Figure 1.2 illustrates the PEAT utility’s ALM-CMOL module for Credit Risk—Economic Regulatory Capital’s Results tab. The results are shown in the grid if data files were loaded and preprocessed, and results were computed and presented here (the loading of data files is discussed in connection with Figure 1.1). However, if data are to be manually entered (as previously presented in Figure 1.1), then the grey areas in the data grid are available for manual user input, such as the number of clients for a specific credit or debt category, the number of defaults for said categories historically by period, and the exposure at default values (total amount of debt issued within the total period). One can manually input the number of clients and of credit and loan defaults within specific annual time-period bands. The utility computes the percentage of defaults (the number of credit or loan defaults divided by the number of clients within the specified time periods), and the average percentage of default is the proxy used for the PD. If users have specific PD rates to use, they can simply enter any number of clients and number of defaults as long as the ratio is what the user wants as the PD input (e.g., a 1% PD means users can enter 100 clients and 1 as the number of defaults). The LGD can be user inputted in the global settings as a percentage (LGD is defined as the percentage of losses of loans and debt that cannot be recovered when they are in default). The EAD is the total loans amount within these time bands. These PD, LGD, and EAD values can also be computed using structural models as is discussed later. Expected Losses (EL) is the product of PD × LGD × EAD. Economic Capital (EC) is based on Basel III/IV and Basel III/IV requirements and is a matter of public record. Risk Weighted Average (RWA) is a regulatory requirement per Basel III/IV and Basel III/IV such as 12.5 × EC. The change in Capital Adequacy Requirement (ΔCAR @ 8%) is simply the ratio of the EC to EAD less the 8% holding requirement. In other words, the Regulatory Capital (RC) is 8% of EAD.

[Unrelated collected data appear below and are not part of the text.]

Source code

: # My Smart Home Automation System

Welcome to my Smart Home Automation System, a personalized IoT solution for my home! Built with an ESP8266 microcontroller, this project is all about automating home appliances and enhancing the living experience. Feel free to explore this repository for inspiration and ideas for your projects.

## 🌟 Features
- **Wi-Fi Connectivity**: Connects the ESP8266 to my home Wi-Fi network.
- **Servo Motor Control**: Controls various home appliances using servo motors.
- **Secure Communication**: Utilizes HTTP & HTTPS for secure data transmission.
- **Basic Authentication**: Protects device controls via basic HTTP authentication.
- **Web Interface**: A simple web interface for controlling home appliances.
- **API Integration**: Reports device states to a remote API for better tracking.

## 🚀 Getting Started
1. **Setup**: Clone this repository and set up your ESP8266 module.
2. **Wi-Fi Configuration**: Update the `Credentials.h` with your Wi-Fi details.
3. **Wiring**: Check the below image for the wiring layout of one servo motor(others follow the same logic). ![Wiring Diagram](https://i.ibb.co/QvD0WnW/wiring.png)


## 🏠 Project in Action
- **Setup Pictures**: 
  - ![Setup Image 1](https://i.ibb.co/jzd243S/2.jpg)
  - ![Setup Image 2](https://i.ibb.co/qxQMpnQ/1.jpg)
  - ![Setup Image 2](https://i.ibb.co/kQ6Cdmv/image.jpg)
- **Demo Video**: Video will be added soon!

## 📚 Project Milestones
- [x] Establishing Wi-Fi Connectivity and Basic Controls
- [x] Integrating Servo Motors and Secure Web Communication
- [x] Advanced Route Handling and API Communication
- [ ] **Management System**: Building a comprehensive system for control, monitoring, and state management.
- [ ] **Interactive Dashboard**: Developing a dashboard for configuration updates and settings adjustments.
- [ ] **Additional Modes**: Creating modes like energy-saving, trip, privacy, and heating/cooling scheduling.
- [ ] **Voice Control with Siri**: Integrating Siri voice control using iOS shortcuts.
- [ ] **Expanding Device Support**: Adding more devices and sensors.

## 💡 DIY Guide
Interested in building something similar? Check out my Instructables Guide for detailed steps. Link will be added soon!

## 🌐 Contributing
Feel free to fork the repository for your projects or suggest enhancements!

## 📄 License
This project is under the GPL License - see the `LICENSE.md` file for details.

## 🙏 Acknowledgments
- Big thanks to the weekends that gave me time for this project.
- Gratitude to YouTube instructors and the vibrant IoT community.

The results obtained by the model allow for the construction of key risk indicators, comparing basic regulatory capital requirements with these economic capital requirements. Additionally, when coupled with the internal or external rating models (or credit scores), a profile of expected and unexpected losses for each product or asset type can be constructed. This is also the basis for the application of RAROC indicators, and the effective allocation of economic capital, in line with the international standards and local regulatory requirements.